··· Given entries

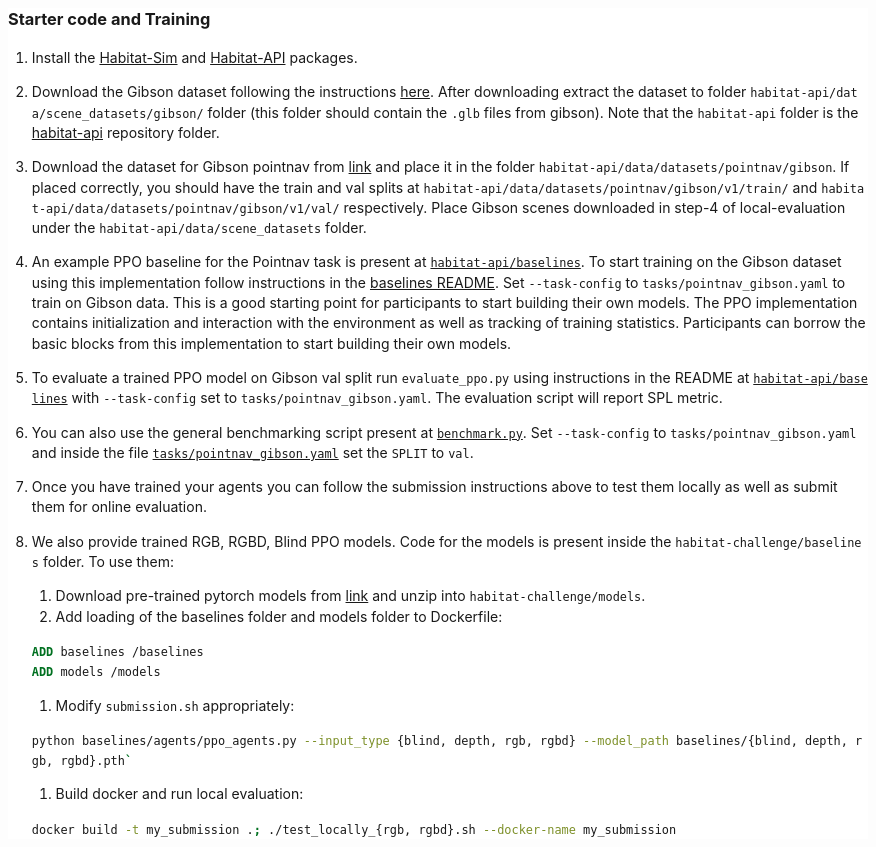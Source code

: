 ### Starter code and Training

1. Install the [Habitat-Sim](https://github.com/facebookresearch/habitat-sim/) and [Habitat-API](https://github.com/facebookresearch/habitat-api/) packages.

1. Download the Gibson dataset following the instructions [here](https://github.com/StanfordVL/GibsonEnv#database). After downloading extract the dataset to folder `habitat-api/data/scene_datasets/gibson/` folder (this folder should contain the `.glb` files from gibson). Note that the `habitat-api` folder is the [habitat-api](https://github.com/facebookresearch/habitat-api/) repository folder.

1. Download the dataset for Gibson pointnav from [link](https://dl.fbaipublicfiles.com/habitat/data/datasets/pointnav/gibson/v1/pointnav_gibson_v1.zip) and place it in the folder `habitat-api/data/datasets/pointnav/gibson`. If placed correctly, you should have the train and val splits at `habitat-api/data/datasets/pointnav/gibson/v1/train/` and `habitat-api/data/datasets/pointnav/gibson/v1/val/` respectively. Place Gibson scenes downloaded in step-4 of local-evaluation under the `habitat-api/data/scene_datasets` folder.

1. An example PPO baseline for the Pointnav task is present at [`habitat-api/baselines`](https://github.com/facebookresearch/habitat-api/tree/master/baselines). To start training on the Gibson dataset using this implementation follow instructions in the [baselines README](https://github.com/fairinternal/habitat-api/tree/master/baselines#baselines). Set `--task-config` to `tasks/pointnav_gibson.yaml` to train on Gibson data. This is a good starting point for participants to start building their own models. The PPO implementation contains initialization and interaction with the environment as well as tracking of training statistics. Participants can borrow the basic blocks from this implementation to start building their own models.

1. To evaluate a trained PPO model on Gibson val split run `evaluate_ppo.py` using instructions in the README at [`habitat-api/baselines`](https://github.com/facebookresearch/habitat-api/tree/master/baselines) with `--task-config` set to `tasks/pointnav_gibson.yaml`. The evaluation script will report SPL metric.

1. You can also use the general benchmarking script present at [`benchmark.py`](https://github.com/facebookresearch/habitat-api/blob/master/examples/benchmark.py). Set `--task-config` to `tasks/pointnav_gibson.yaml`  and inside the file [`tasks/pointnav_gibson.yaml`](https://github.com/facebookresearch/habitat-api/blob/master/configs/tasks/pointnav_gibson.yaml) set the `SPLIT` to `val`.

1. Once you have trained your agents you can follow the submission instructions above to test them locally as well as submit them for online evaluation.

1. We also provide trained RGB, RGBD, Blind PPO models. Code for the models is present inside the `habitat-challenge/baselines` folder. To use them:
    1. Download pre-trained pytorch models from [link](https://dl.fbaipublicfiles.com/habitat/data/baselines/v1/habitat_baselines_v1.zip) and unzip into `habitat-challenge/models`.
    1. Add loading of the baselines folder and models folder to Dockerfile:
    ```dockerfile
    ADD baselines /baselines
    ADD models /models
    ```
    1. Modify `submission.sh` appropriately:
    ```bash
    python baselines/agents/ppo_agents.py --input_type {blind, depth, rgb, rgbd} --model_path baselines/{blind, depth, rgb, rgbd}.pth`
    ```
    1. Build docker and run local evaluation:
    ```bash
    docker build -t my_submission .; ./test_locally_{rgb, rgbd}.sh --docker-name my_submission
    ```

······

Exercise requirements
Repeat the data verbatim through the "1. Download the dataset" line, no pictures.

Answer box
Source code

: ### Starter code and Training

1. Install the [Habitat-Sim](https://github.com/facebookresearch/habitat-sim/) and [Habitat-API](https://github.com/facebookresearch/habitat-api/) packages.

1. Download the Gibson dataset following the instructions [here](https://github.com/StanfordVL/GibsonEnv#database). After downloading extract the dataset to folder `habitat-api/data/scene_datasets/gibson/` folder (this folder should contain the `.glb` files from gibson). Note that the `habitat-api` folder is the [habitat-api](https://github.com/facebookresearch/habitat-api/) repository folder.

1. Download the dataset for Gibson pointnav from [link](https://dl.fbaipublicfiles.com/habitat/data/datasets/pointnav/gibson/v1/pointnav_gibson_v1.zip) and place it in the folder `habitat-api/data/datasets/pointnav/gibson`. If placed correctly, you should have the train and val splits at `habitat-api/data/datasets/pointnav/gibson/v1/train/` and `habitat-api/data/datasets/pointnav/gibson/v1/val/` respectively. Place Gibson scenes downloaded in step-4 of local-evaluation under the `habitat-api/data/scene_datasets` folder.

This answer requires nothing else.